Ainsi, la vue a donné naissance à la peinture, à la sculpture et aux spectacles de toute espèce;

Le son, à la mélodie, à l'harmonie, à la danse et à la musique, avec toutes ses branches et ses moyens d'exécution;

L'odorat, à la recherche, à la culture et à l'emploi des parfums;

Le goût, à la production, au choix et à la préparation de tout ce qui peut servir d'aliment;

Le toucher, à tous les arts, à toutes les adresses, à toutes les industries;

Le génésique, à tout ce qui peut préparer ou embellir la réunion des sexes, et, depuis François Ier, à l'amour romanesque, à la coquetterie et à la mode; à la coquetterie surtout, qui est née en France, qui n'a de nom qu'en français, et dont l'élite des nations vient chaque jour prendre des leçons dans la capitale de l'univers.

Cette proposition, tout étrange qu'elle paraisse, est cependant facile à prouver; car on ne pourrait s'exprimer avec clarté, dans aucune langue ancienne, sur ces trois grands mobiles de la société actuelle.

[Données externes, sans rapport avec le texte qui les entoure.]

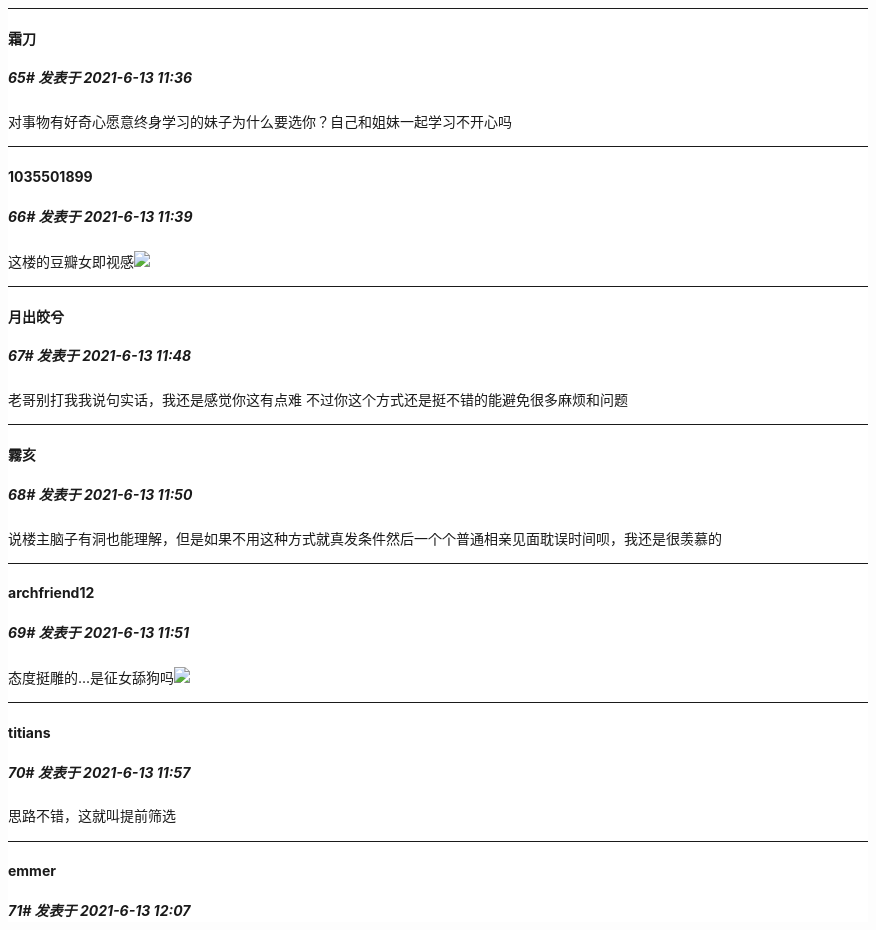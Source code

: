 
*****

####  霜刀  
##### 65#       发表于 2021-6-13 11:36


对事物有好奇心愿意终身学习的妹子为什么要选你？自己和姐妹一起学习不开心吗


*****

####  1035501899  
##### 66#       发表于 2021-6-13 11:39


这楼的豆瓣女即视感<img src="https://static.saraba1st.com/image/smiley/face2017/068.png" referrerpolicy="no-referrer">


*****

####  月出皎兮  
##### 67#       发表于 2021-6-13 11:48


老哥别打我我说句实话，我还是感觉你这有点难
不过你这个方式还是挺不错的能避免很多麻烦和问题


*****

####  霧亥  
##### 68#       发表于 2021-6-13 11:50


说楼主脑子有洞也能理解，但是如果不用这种方式就真发条件然后一个个普通相亲见面耽误时间呗，我还是很羡慕的


*****

####  archfriend12  
##### 69#       发表于 2021-6-13 11:51


态度挺雕的...是征女舔狗吗<img src="https://static.saraba1st.com/image/smiley/face2017/031.png" referrerpolicy="no-referrer">


*****

####  titians  
##### 70#       发表于 2021-6-13 11:57


思路不错，这就叫提前筛选


*****

####  emmer  
##### 71#       发表于 2021-6-13 12:07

J'avais fait sur ce sujet un dialogue qui n'aurait pas été sans attraits; mais je l'ai supprimé, pour laisser à mes lecteurs le plaisir de le faire chacun à sa manière: il y a de quoi déployer de l'esprit, et même de l'érudition, pendant toute une soirée.

Nous avons dit plus haut que le génésique avait envahi les organes de tous les autres sens; il n'a pas influé avec moins de puissance sur toutes les sciences; et en y regardant d'un peu plus près, on verra que tout ce qu'elles ont de plus délicat et de plus ingénieux est dû au désir, à l'espoir ou à la reconnaissance, qui se rapportent à la réunion des sexes.

Telle est donc, en bonne réalité, la généalogie des sciences, même les plus abstraites, qu'elles ne sont que le résultat immédiat des efforts continus que nous avons faits pour gratifier nos sens.